A soap factory in Nablus, West Bank, in 2012. Photograph by Richard Stainton
Dan Cohen with ‘the greatest threat to Israel’. Worth posting as our picture of the week not only to show these infectiously cheeky grins but because of the story of how Cohen’s tweet of the image, and his sardonic caption, went viral, reposted 16,000 times around the world. As Dan explains, his conscious juxtaposition of these adorable kids with the use of Israel’s language characterising Palestinian babies and children as a ‘demographic threat’ really struck a chord. Read more about it here.
Palestinian Santas bring some joy to the streets of Nazareth. Picture from CUFP
A performance at the Freedom Theatre in Jenin Refugee Camp in the West Bank. This unique theatre company uses cultural expression, and the inclusion of young people living in the camp, as a means of resistance to both the military occupation and to conservative forces within Jenin. This photo is from the Green Belt blog. You can support the theatre’s work by donating here.

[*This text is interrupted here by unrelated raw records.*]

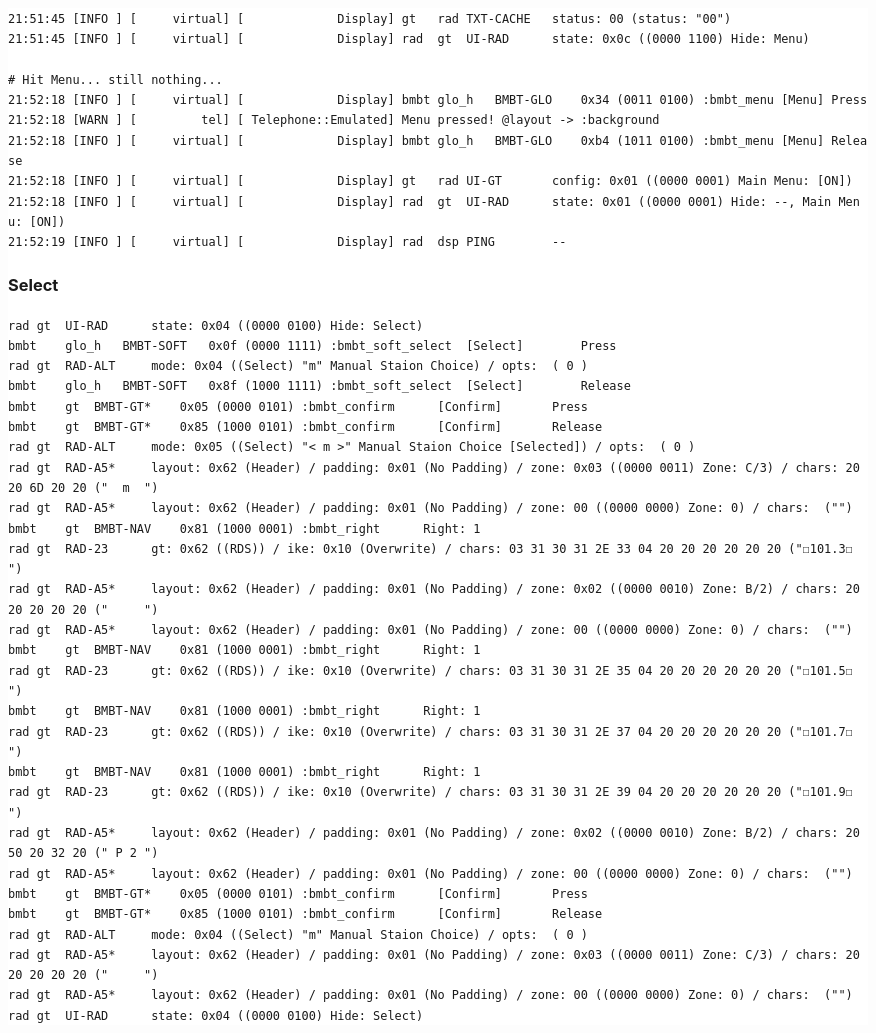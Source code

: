     21:51:45 [INFO ] [     virtual] [             Display] gt	rad	TXT-CACHE 	status: 00 (status: "00")
    21:51:45 [INFO ] [     virtual] [             Display] rad	gt	UI-RAD    	state: 0x0c ((0000 1100) Hide: Menu)
    
    # Hit Menu... still nothing...
    21:52:18 [INFO ] [     virtual] [             Display] bmbt	glo_h	BMBT-GLO  	0x34 (0011 0100) :bmbt_menu [Menu] Press 
    21:52:18 [WARN ] [         tel] [ Telephone::Emulated] Menu pressed! @layout -> :background
    21:52:18 [INFO ] [     virtual] [             Display] bmbt	glo_h	BMBT-GLO  	0xb4 (1011 0100) :bmbt_menu [Menu] Release
    21:52:18 [INFO ] [     virtual] [             Display] gt	rad	UI-GT     	config: 0x01 ((0000 0001) Main Menu: [ON])
    21:52:18 [INFO ] [     virtual] [             Display] rad	gt	UI-RAD    	state: 0x01 ((0000 0001) Hide: --, Main Menu: [ON])
    21:52:19 [INFO ] [     virtual] [             Display] rad	dsp	PING      	--

### Select


    rad	gt	UI-RAD    	state: 0x04 ((0000 0100) Hide: Select)
    bmbt	glo_h	BMBT-SOFT 	0x0f (0000 1111) :bmbt_soft_select	[Select]       	Press 
    rad	gt	RAD-ALT   	mode: 0x04 ((Select) "m" Manual Staion Choice) / opts:  ( 0 )
    bmbt	glo_h	BMBT-SOFT 	0x8f (1000 1111) :bmbt_soft_select	[Select]       	Release  
    bmbt	gt	BMBT-GT*  	0x05 (0000 0101) :bmbt_confirm   	[Confirm]      	Press 
    bmbt	gt	BMBT-GT*  	0x85 (1000 0101) :bmbt_confirm   	[Confirm]      	Release
    rad	gt	RAD-ALT   	mode: 0x05 ((Select) "< m >" Manual Staion Choice [Selected]) / opts:  ( 0 )
    rad	gt	RAD-A5*   	layout: 0x62 (Header) / padding: 0x01 (No Padding) / zone: 0x03 ((0000 0011) Zone: C/3) / chars: 20 20 6D 20 20 ("  m  ")
    rad	gt	RAD-A5*   	layout: 0x62 (Header) / padding: 0x01 (No Padding) / zone: 00 ((0000 0000) Zone: 0) / chars:  ("")
    bmbt	gt	BMBT-NAV  	0x81 (1000 0001) :bmbt_right      Right: 1
    rad	gt	RAD-23    	gt: 0x62 ((RDS)) / ike: 0x10 (Overwrite) / chars: 03 31 30 31 2E 33 04 20 20 20 20 20 20 ("☐101.3☐      ")
    rad	gt	RAD-A5*   	layout: 0x62 (Header) / padding: 0x01 (No Padding) / zone: 0x02 ((0000 0010) Zone: B/2) / chars: 20 20 20 20 20 ("     ")
    rad	gt	RAD-A5*   	layout: 0x62 (Header) / padding: 0x01 (No Padding) / zone: 00 ((0000 0000) Zone: 0) / chars:  ("")
    bmbt	gt	BMBT-NAV  	0x81 (1000 0001) :bmbt_right      Right: 1
    rad	gt	RAD-23    	gt: 0x62 ((RDS)) / ike: 0x10 (Overwrite) / chars: 03 31 30 31 2E 35 04 20 20 20 20 20 20 ("☐101.5☐      ")
    bmbt	gt	BMBT-NAV  	0x81 (1000 0001) :bmbt_right      Right: 1
    rad	gt	RAD-23    	gt: 0x62 ((RDS)) / ike: 0x10 (Overwrite) / chars: 03 31 30 31 2E 37 04 20 20 20 20 20 20 ("☐101.7☐      ")
    bmbt	gt	BMBT-NAV  	0x81 (1000 0001) :bmbt_right      Right: 1
    rad	gt	RAD-23    	gt: 0x62 ((RDS)) / ike: 0x10 (Overwrite) / chars: 03 31 30 31 2E 39 04 20 20 20 20 20 20 ("☐101.9☐      ")
    rad	gt	RAD-A5*   	layout: 0x62 (Header) / padding: 0x01 (No Padding) / zone: 0x02 ((0000 0010) Zone: B/2) / chars: 20 50 20 32 20 (" P 2 ")
    rad	gt	RAD-A5*   	layout: 0x62 (Header) / padding: 0x01 (No Padding) / zone: 00 ((0000 0000) Zone: 0) / chars:  ("")
    bmbt	gt	BMBT-GT*  	0x05 (0000 0101) :bmbt_confirm   	[Confirm]      	Press 
    bmbt	gt	BMBT-GT*  	0x85 (1000 0101) :bmbt_confirm   	[Confirm]      	Release
    rad	gt	RAD-ALT   	mode: 0x04 ((Select) "m" Manual Staion Choice) / opts:  ( 0 )
    rad	gt	RAD-A5*   	layout: 0x62 (Header) / padding: 0x01 (No Padding) / zone: 0x03 ((0000 0011) Zone: C/3) / chars: 20 20 20 20 20 ("     ")
    rad	gt	RAD-A5*   	layout: 0x62 (Header) / padding: 0x01 (No Padding) / zone: 00 ((0000 0000) Zone: 0) / chars:  ("")
    rad	gt	UI-RAD    	state: 0x04 ((0000 0100) Hide: Select)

Teenagers wind down after their performance at the Zaytoun Olive Harvest Festival – featuring celebratory music and dancing – held at its co-operative olive oil bottling factory outside Jenin in the north of the West Bank (2012). Picture by Richard Stainton
This is a beautiful little project to grow vertically, making the best use of space – an ingenious experiment at the Palestine Museum of Natural History, hosted at Bethlehem University. Incredibly, this is the first every natural history museum in the Arab world. It was founded “to research, educate, and to promote responsible human interactions with our environment.” This picture was taken by a local PSC member on a recent research trip.